● **Stored data entries**
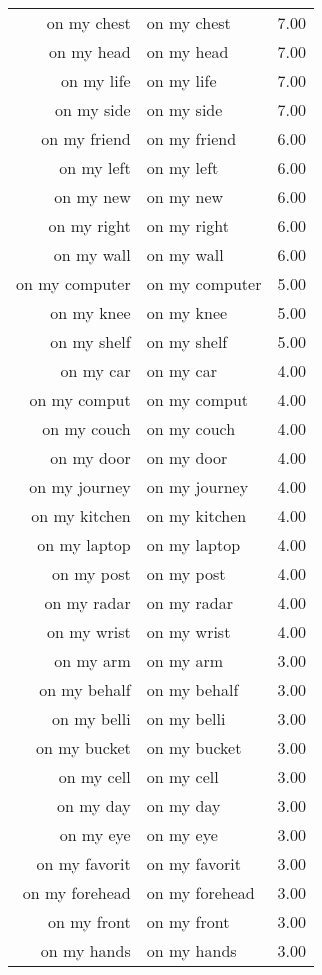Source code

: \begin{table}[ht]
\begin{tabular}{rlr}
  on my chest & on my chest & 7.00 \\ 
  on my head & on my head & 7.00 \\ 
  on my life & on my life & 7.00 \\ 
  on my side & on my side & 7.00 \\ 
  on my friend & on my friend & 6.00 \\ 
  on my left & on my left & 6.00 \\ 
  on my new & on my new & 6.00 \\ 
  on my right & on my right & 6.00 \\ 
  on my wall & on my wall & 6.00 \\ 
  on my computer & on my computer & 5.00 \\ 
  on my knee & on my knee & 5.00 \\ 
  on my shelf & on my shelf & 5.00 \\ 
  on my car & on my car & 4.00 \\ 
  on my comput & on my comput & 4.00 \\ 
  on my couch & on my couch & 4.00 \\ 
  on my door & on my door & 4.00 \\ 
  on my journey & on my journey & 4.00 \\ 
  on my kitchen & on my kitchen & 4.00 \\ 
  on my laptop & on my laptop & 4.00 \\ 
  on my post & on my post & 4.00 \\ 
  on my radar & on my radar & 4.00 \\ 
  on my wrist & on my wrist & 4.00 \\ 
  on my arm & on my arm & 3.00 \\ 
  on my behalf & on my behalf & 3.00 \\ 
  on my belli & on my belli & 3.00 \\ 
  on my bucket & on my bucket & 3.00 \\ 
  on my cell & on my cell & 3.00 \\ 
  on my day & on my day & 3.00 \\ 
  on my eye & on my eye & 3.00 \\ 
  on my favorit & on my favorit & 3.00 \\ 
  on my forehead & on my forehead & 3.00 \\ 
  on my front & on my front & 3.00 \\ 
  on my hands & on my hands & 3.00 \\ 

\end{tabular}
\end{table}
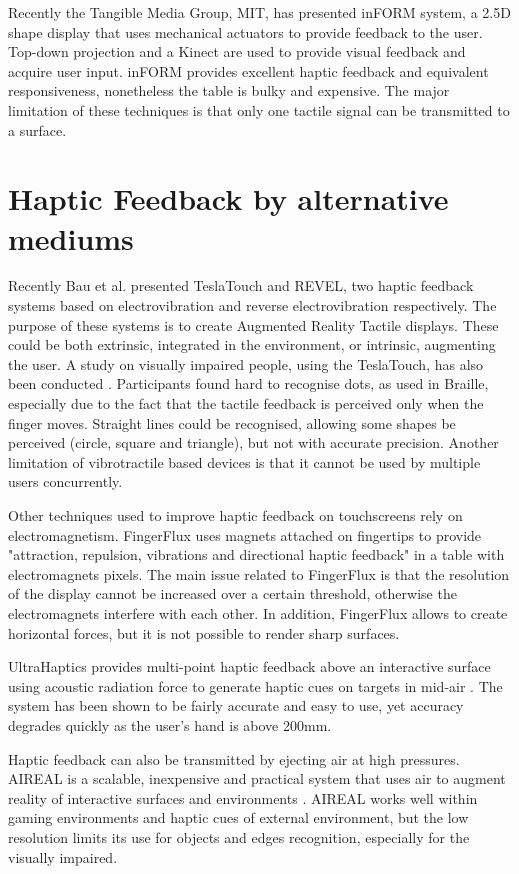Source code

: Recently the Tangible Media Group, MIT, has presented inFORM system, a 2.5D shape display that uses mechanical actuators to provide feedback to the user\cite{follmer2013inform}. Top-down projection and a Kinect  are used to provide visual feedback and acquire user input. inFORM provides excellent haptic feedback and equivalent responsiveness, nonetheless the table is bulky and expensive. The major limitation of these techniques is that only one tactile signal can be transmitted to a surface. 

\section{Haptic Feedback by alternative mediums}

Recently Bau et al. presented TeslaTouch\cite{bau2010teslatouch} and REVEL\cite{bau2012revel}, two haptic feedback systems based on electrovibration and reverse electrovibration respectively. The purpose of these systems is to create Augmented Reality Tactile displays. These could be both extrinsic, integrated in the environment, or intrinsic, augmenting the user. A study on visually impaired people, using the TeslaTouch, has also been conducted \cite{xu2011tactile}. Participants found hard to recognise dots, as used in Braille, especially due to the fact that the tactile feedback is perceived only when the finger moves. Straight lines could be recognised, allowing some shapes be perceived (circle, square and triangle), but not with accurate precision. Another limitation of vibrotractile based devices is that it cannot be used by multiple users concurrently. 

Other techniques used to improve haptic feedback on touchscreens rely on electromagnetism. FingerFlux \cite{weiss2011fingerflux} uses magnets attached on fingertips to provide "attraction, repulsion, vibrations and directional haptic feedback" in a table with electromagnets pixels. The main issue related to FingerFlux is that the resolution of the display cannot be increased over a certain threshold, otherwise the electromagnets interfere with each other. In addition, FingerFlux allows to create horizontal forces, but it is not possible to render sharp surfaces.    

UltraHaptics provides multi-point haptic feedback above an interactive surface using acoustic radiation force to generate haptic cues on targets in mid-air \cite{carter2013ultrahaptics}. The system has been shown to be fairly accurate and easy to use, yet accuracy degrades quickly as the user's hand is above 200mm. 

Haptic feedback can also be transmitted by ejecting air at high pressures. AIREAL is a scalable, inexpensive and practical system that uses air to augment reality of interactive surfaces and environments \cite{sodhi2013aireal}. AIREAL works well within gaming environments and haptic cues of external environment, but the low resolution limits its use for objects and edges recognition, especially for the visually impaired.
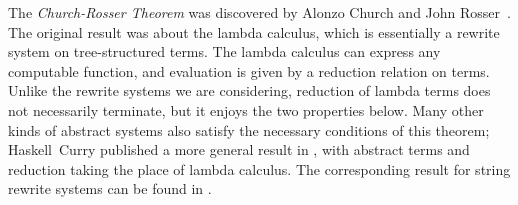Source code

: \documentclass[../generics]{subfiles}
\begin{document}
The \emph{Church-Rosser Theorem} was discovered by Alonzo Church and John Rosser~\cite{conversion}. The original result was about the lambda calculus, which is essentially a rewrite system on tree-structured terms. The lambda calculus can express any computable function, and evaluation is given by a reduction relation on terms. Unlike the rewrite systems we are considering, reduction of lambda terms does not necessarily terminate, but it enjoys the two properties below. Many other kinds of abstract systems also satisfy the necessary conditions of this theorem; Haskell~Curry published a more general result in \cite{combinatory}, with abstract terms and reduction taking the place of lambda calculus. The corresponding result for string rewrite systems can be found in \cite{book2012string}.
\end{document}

● **Assigned task**
Gather up the lines containing the word "begin" from these records and copy them.

● **Solution below**
: \begin{table}[ht]
\begin{tabular}{rlr}
\begin{document}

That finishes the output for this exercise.